Malaga (măl′a-gȧ), a seaport in the south of Spain, on the Mediterranean. It has a wonderfully equable and uniform climate, of which dryness and constant sunshine are the characteristics. It is one of the most important seaports of Spain, yet its trade has been declining since 1878. Diseases have ravaged the vines, the orange and the lemon groves. The United States, its great customer for Malaga raisins, now uses California raisins. Population 133,045. The town was founded by the Phœnicians; hence it is very old. A Moorish castle is one of its few noted buildings. Ferdinand and Isabella captured it from the Moors in 1487.

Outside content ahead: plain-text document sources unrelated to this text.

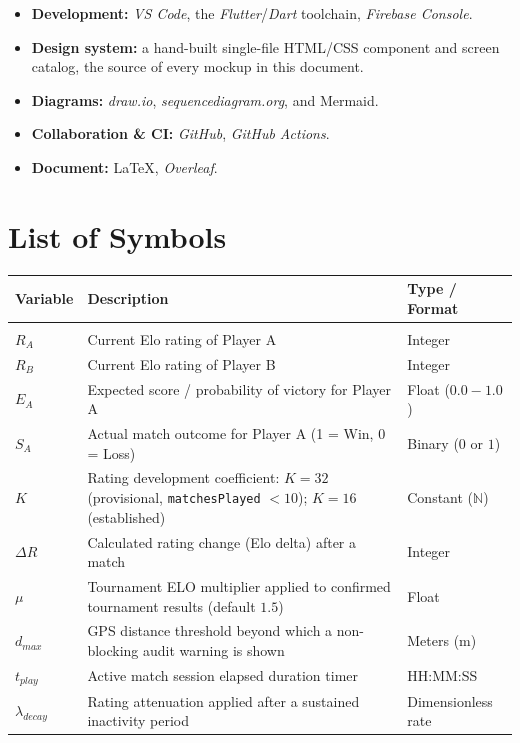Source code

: \documentclass{configurations/polimi3i_thesis}
\renewcommand{\_}{\textunderscore\allowbreak}
\let\cleardoublepage\clearpage
\begin{document}
\begin{itemize}
    \item \textbf{Development:} \textit{VS Code}, the \textit{Flutter}/\textit{Dart} toolchain, \textit{Firebase Console}.
    \item \textbf{Design system:} a hand-built single-file HTML/CSS component and screen catalog, the source of every mockup in this document.
    \item \textbf{Diagrams:} \textit{draw.io}, \textit{sequencediagram.org}, and Mermaid.
    \item \textbf{Collaboration \& CI:} \textit{GitHub}, \textit{GitHub Actions}.
    \item \textbf{Document:} \LaTeX{}, \textit{Overleaf}.
\end{itemize}

\listoffigures

\listoftables

\chapter*{List of Symbols}

\begin{table}[H]
    \centering
    \small
    \begin{tabularx}{\textwidth}{l X l}
        \textbf{Variable} & \textbf{Description} & \textbf{Type / Format} \\\hline\\[-9px]
        $R_A$             & Current Elo rating of Player A & Integer \\[2px]
        $R_B$             & Current Elo rating of Player B & Integer \\[2px]
        $E_A$             & Expected score / probability of victory for Player A & Float ($0.0-1.0$) \\[2px]
        $S_A$             & Actual match outcome for Player A (1 = Win, 0 = Loss) & Binary ($0$ or $1$) \\[2px]
        $K$               & Rating development coefficient: $K=32$ (provisional, \texttt{matchesPlayed} $< 10$); $K=16$ (established) & Constant ($\mathbb{N}$) \\[2px]
        $\Delta R$        & Calculated rating change (Elo delta) after a match & Integer \\[2px]
        $\mu$             & Tournament ELO multiplier applied to confirmed tournament results (default $1.5$) & Float \\[2px]
        $d_{max}$         & GPS distance threshold beyond which a non-blocking audit warning is shown & Meters (m) \\[2px]
        $t_{play}$        & Active match session elapsed duration timer & HH:MM:SS \\[2px]
        $\lambda_{decay}$ & Rating attenuation applied after a sustained inactivity period & Dimensionless rate \\[2px]
    \end{tabularx}
\end{table}

\cleardoublepage
\end{document}
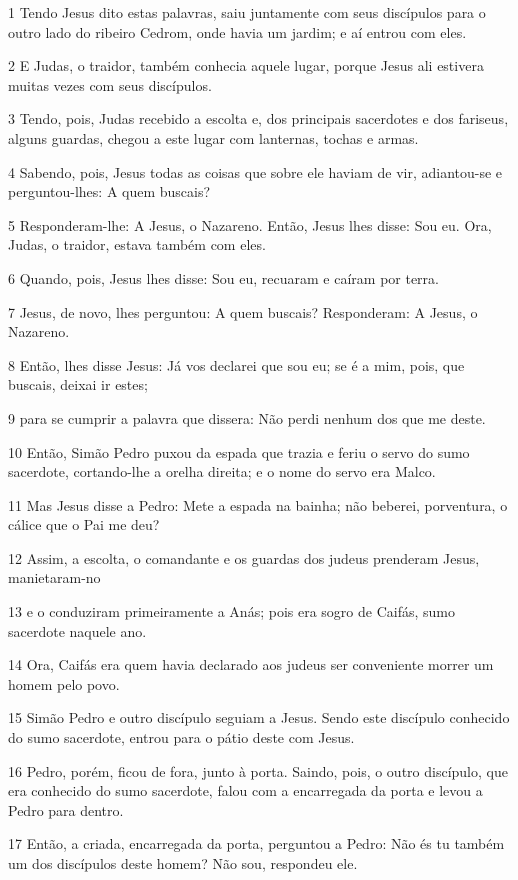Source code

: \par 1 Tendo Jesus dito estas palavras, saiu juntamente com seus discípulos para o outro lado do ribeiro Cedrom, onde havia um jardim; e aí entrou com eles.
\par 2 E Judas, o traidor, também conhecia aquele lugar, porque Jesus ali estivera muitas vezes com seus discípulos.
\par 3 Tendo, pois, Judas recebido a escolta e, dos principais sacerdotes e dos fariseus, alguns guardas, chegou a este lugar com lanternas, tochas e armas.
\par 4 Sabendo, pois, Jesus todas as coisas que sobre ele haviam de vir, adiantou-se e perguntou-lhes: A quem buscais?
\par 5 Responderam-lhe: A Jesus, o Nazareno. Então, Jesus lhes disse: Sou eu. Ora, Judas, o traidor, estava também com eles.
\par 6 Quando, pois, Jesus lhes disse: Sou eu, recuaram e caíram por terra.
\par 7 Jesus, de novo, lhes perguntou: A quem buscais? Responderam: A Jesus, o Nazareno.
\par 8 Então, lhes disse Jesus: Já vos declarei que sou eu; se é a mim, pois, que buscais, deixai ir estes;
\par 9 para se cumprir a palavra que dissera: Não perdi nenhum dos que me deste.
\par 10 Então, Simão Pedro puxou da espada que trazia e feriu o servo do sumo sacerdote, cortando-lhe a orelha direita; e o nome do servo era Malco.
\par 11 Mas Jesus disse a Pedro: Mete a espada na bainha; não beberei, porventura, o cálice que o Pai me deu?
\par 12 Assim, a escolta, o comandante e os guardas dos judeus prenderam Jesus, manietaram-no
\par 13 e o conduziram primeiramente a Anás; pois era sogro de Caifás, sumo sacerdote naquele ano.
\par 14 Ora, Caifás era quem havia declarado aos judeus ser conveniente morrer um homem pelo povo.
\par 15 Simão Pedro e outro discípulo seguiam a Jesus. Sendo este discípulo conhecido do sumo sacerdote, entrou para o pátio deste com Jesus.
\par 16 Pedro, porém, ficou de fora, junto à porta. Saindo, pois, o outro discípulo, que era conhecido do sumo sacerdote, falou com a encarregada da porta e levou a Pedro para dentro.
\par 17 Então, a criada, encarregada da porta, perguntou a Pedro: Não és tu também um dos discípulos deste homem? Não sou, respondeu ele.
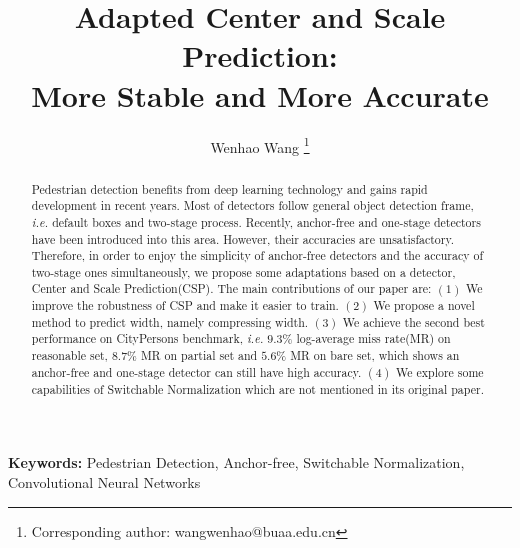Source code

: \documentclass[twocolumn]{article}
\title{Adapted Center and Scale Prediction: \\More Stable and More Accurate}
\author[1]{Wenhao Wang \thanks{Corresponding author: wangwenhao@buaa.edu.cn}}
\affil[1]{School of Mathematical Sciences(SMS), Beihang University, Beijing, China}
\date{}
\providecommand{\keywords}[1]{\textbf{Keywords:} #1}
\begin{document}

\maketitle
\begin{abstract}
Pedestrian detection benefits from deep learning technology and gains rapid development in recent years. Most of detectors follow general object detection frame, \textit{i.e.} default boxes and two-stage process. Recently, anchor-free and one-stage detectors have been introduced into this area. However, their accuracies are unsatisfactory. Therefore, in order to enjoy the simplicity of anchor-free detectors and the accuracy of two-stage ones simultaneously, we propose some adaptations based on a detector, Center and Scale Prediction(CSP). The main contributions of our paper are: $(1)$ We improve the robustness of CSP and make it easier to train. $(2)$ We propose a novel method to predict width, namely compressing width. $(3)$ We achieve the second best performance  on CityPersons benchmark, \textit{i.e.} $9.3\%$ log-average miss rate(MR) on reasonable set, $8.7\%$ MR on partial set and $5.6\%$ MR on bare set, which shows an anchor-free and one-stage detector can still have high accuracy. $(4)$ We explore some capabilities of Switchable Normalization which are not mentioned in its original paper.
\end{abstract}

\keywords{Pedestrian Detection, Anchor-free, Switchable Normalization, Convolutional Neural Networks}
\end{document}
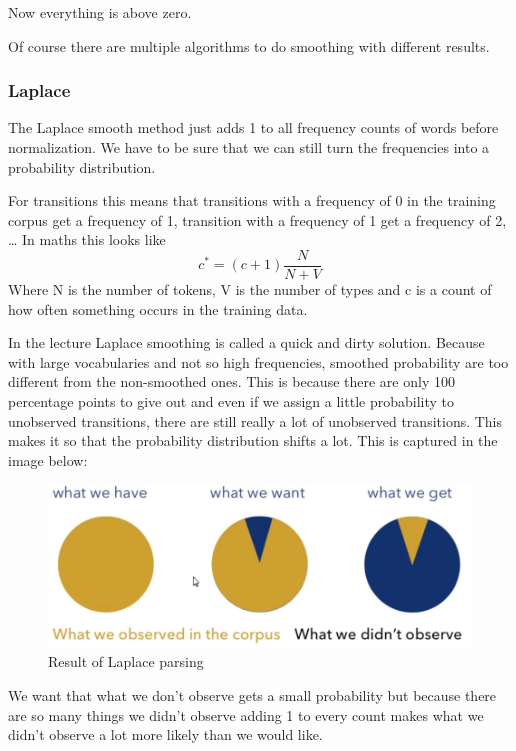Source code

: \documentclass[
  11pt,
  british,
]{article}
\begin{document}
Now everything is above zero.

Of course there are multiple algorithms to do smoothing with different
results.

\hypertarget{laplace}{%
\subsubsection{Laplace}\label{laplace}}

The Laplace smooth method just adds 1 to all frequency counts of words
before normalization. We have to be sure that we can still turn the
frequencies into a probability distribution.

For transitions this means that transitions with a frequency of 0 in the
training corpus get a frequency of 1, transition with a frequency of 1
get a frequency of 2, \ldots{} In maths this looks like
\[c^{*}= (c+1)\frac{N}{N+V}\] Where N is the number of tokens, V is the
number of types and c is a count of how often something occurs in the
training data.

In the lecture Laplace smoothing is called a quick and dirty solution.
Because with large vocabularies and not so high frequencies, smoothed
probability are too different from the non-smoothed ones. This is
because there are only 100 percentage points to give out and even if we
assign a little probability to unobserved transitions, there are still
really a lot of unobserved transitions. This makes it so that the
probability distribution shifts a lot. This is captured in the image
below:

\begin{figure}
\centering
\includegraphics{Pasted_image_20220224154616.png}
\caption{Result of Laplace parsing}
\end{figure}

We want that what we don't observe gets a small probability but because
there are so many things we didn't observe adding 1 to every count makes
what we didn't observe a lot more likely than we would like.
\end{document}
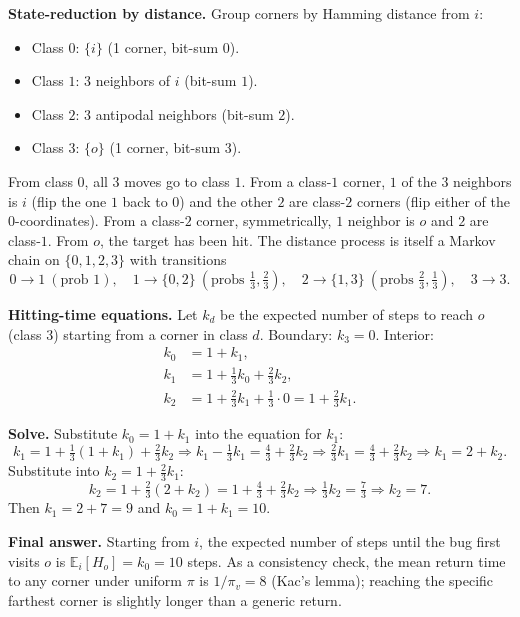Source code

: \documentclass[12pt]{article}
\newcommand{\EE}{\mathbb{E}}
\begin{document}
\textbf{State-reduction by distance.} Group corners by Hamming distance from $i$:
\begin{itemize}[leftmargin=1.5em,itemsep=1pt]
  \item Class $0$: $\{i\}$ (1 corner, bit-sum $0$).
  \item Class $1$: $3$ neighbors of $i$ (bit-sum $1$).
  \item Class $2$: $3$ antipodal neighbors (bit-sum $2$).
  \item Class $3$: $\{o\}$ (1 corner, bit-sum $3$).
\end{itemize}
From class $0$, all $3$ moves go to class $1$. From a class-$1$ corner, $1$ of the $3$ neighbors is $i$ (flip the one $1$ back to $0$) and the other $2$ are class-$2$ corners (flip either of the $0$-coordinates). From a class-$2$ corner, symmetrically, $1$ neighbor is $o$ and $2$ are class-$1$. From $o$, the target has been hit. The distance process is itself a Markov chain on $\{0,1,2,3\}$ with transitions
\[
  0\to 1\ (\text{prob }1),\quad 1\to\{0,2\}\ (\text{probs }\tfrac13,\tfrac23),\quad 2\to\{1,3\}\ (\text{probs }\tfrac23,\tfrac13),\quad 3\to 3.
\]

\textbf{Hitting-time equations.} Let $k_d$ be the expected number of steps to reach $o$ (class $3$) starting from a corner in class $d$. Boundary: $k_3=0$. Interior:
\begin{align*}
  k_0 &= 1 + k_1,\\
  k_1 &= 1 + \tfrac13 k_0 + \tfrac23 k_2,\\
  k_2 &= 1 + \tfrac23 k_1 + \tfrac13\cdot 0 = 1+\tfrac23 k_1.
\end{align*}

\textbf{Solve.} Substitute $k_0=1+k_1$ into the equation for $k_1$:
\[
  k_1 = 1 + \tfrac13(1+k_1) + \tfrac23 k_2 \Longrightarrow k_1 - \tfrac13 k_1 = \tfrac43 + \tfrac23 k_2
  \Longrightarrow \tfrac23 k_1 = \tfrac43+\tfrac23 k_2 \Longrightarrow k_1 = 2 + k_2.
\]
Substitute into $k_2=1+\tfrac23 k_1$:
\[
  k_2 = 1+\tfrac23(2+k_2) = 1+\tfrac43+\tfrac23 k_2 \Longrightarrow \tfrac13 k_2 = \tfrac73 \Longrightarrow k_2 = 7.
\]
Then $k_1=2+7=9$ and $k_0=1+k_1=10$.

\textbf{Final answer.} Starting from $i$, the expected number of steps until the bug first visits $o$ is $\EE_i[H_o] = k_0 = 10$ steps. As a consistency check, the mean return time to any corner under uniform $\pi$ is $1/\pi_v=8$ (Kac's lemma); reaching the specific farthest corner is slightly longer than a generic return.

\end{document}
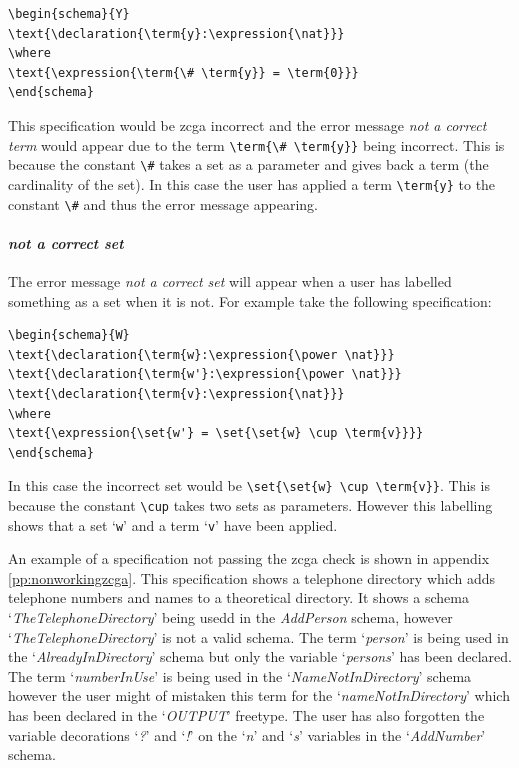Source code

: \begin{exam}
\begin{verbatim}       
\begin{schema}{Y}
\text{\declaration{\term{y}:\expression{\nat}}}
\where
\text{\expression{\term{\# \term{y}} = \term{0}}}
\end{schema}
\end{verbatim}
\end{exam}

This specification would be \gls{zcga} incorrect and the error message \emph{not a correct term} would appear due to the term \verb|\term{\# \term{y}}| being incorrect. This is because the constant \verb|\#| takes a set as a parameter and gives back a term (the cardinality of the set). In this case the user has applied a term \verb|\term{y}| to the constant \verb|\#| and thus the error message appearing.

\paragraph{\emph{not a correct set}}

The error message \emph{not a correct set} will appear when a user has labelled something as a set when it is not. For example take the following specification:

\begin{exam}
\begin{verbatim}       
\begin{schema}{W}
\text{\declaration{\term{w}:\expression{\power \nat}}}
\text{\declaration{\term{w'}:\expression{\power \nat}}}
\text{\declaration{\term{v}:\expression{\nat}}}
\where
\text{\expression{\set{w'} = \set{\set{w} \cup \term{v}}}}
\end{schema}
\end{verbatim}
\end{exam}

In this case the incorrect set would be \verb|\set{\set{w} \cup \term{v}}|. This is because the constant \verb|\cup| takes two sets as parameters. However this labelling shows that a set `\verb|w|' and a term `\verb|v|' have been applied. 

An example of a specification not passing the \gls{zcga} check is shown in appendix \ref{pp:nonworkingzcga}. This specification shows a telephone directory which adds telephone numbers and names to a theoretical directory. It shows a schema `\emph{TheTelephoneDirectory}' being usedd in the \emph{AddPerson} schema, however `\emph{TheTelephoneDirectory}' is not a valid schema. The term `\emph{person}' is being used in the `\emph{AlreadyInDirectory}' schema but only the variable `\emph{persons}' has been declared. The term `\emph{numberInUse}' is being used in the `\emph{NameNotInDirectory}' schema however the user might of mistaken this term for the `\emph{nameNotInDirectory}' which has been declared in the `\emph{OUTPUT}' freetype. The user has also forgotten the variable decorations `\emph{?}' and `\emph{!}' on the `\emph{n}' and `\emph{s}' variables in the `\emph{AddNumber}' schema.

Malakka (mȧ-lăk′ȧ) or the Malay Peninsula is the long strip extending from Indo-China southward toward Sumatra. The peninsula begins at the head of the Gulf of Siam, and includes parts of Siam and Burma, covering 75,000 square miles. There are mountain-ranges, covered with forests, running the entire length of the peninsula, with peaks from 6,000 to 8,000 feet in height. The camphor, ebony, teak, sandalwood, cinnamon, rattan, cocoa and nutmeg are the more valuable trees. Malakka is the largest tin-yielding region in the world, and gold, silver, iron and coal are found, though the mines are not much developed. The crops are rice, sugarcane, cotton, tobacco, yams and cocoanuts. Population 95,657. Malakka is the name also of the British settlement in the southwestern part of the peninsula and of its capital. In 1867 Malakka (with Penang) and the island of Singapore were transferred from the Indian government of Britain to the control of the British secretary of state for the colonies, under the designation of the Straits Settlement, and erected into a crown colony. The seat of government is the town of Singapore. Christmas Island and Cocos Islands have since been attached to the Straits Settlements.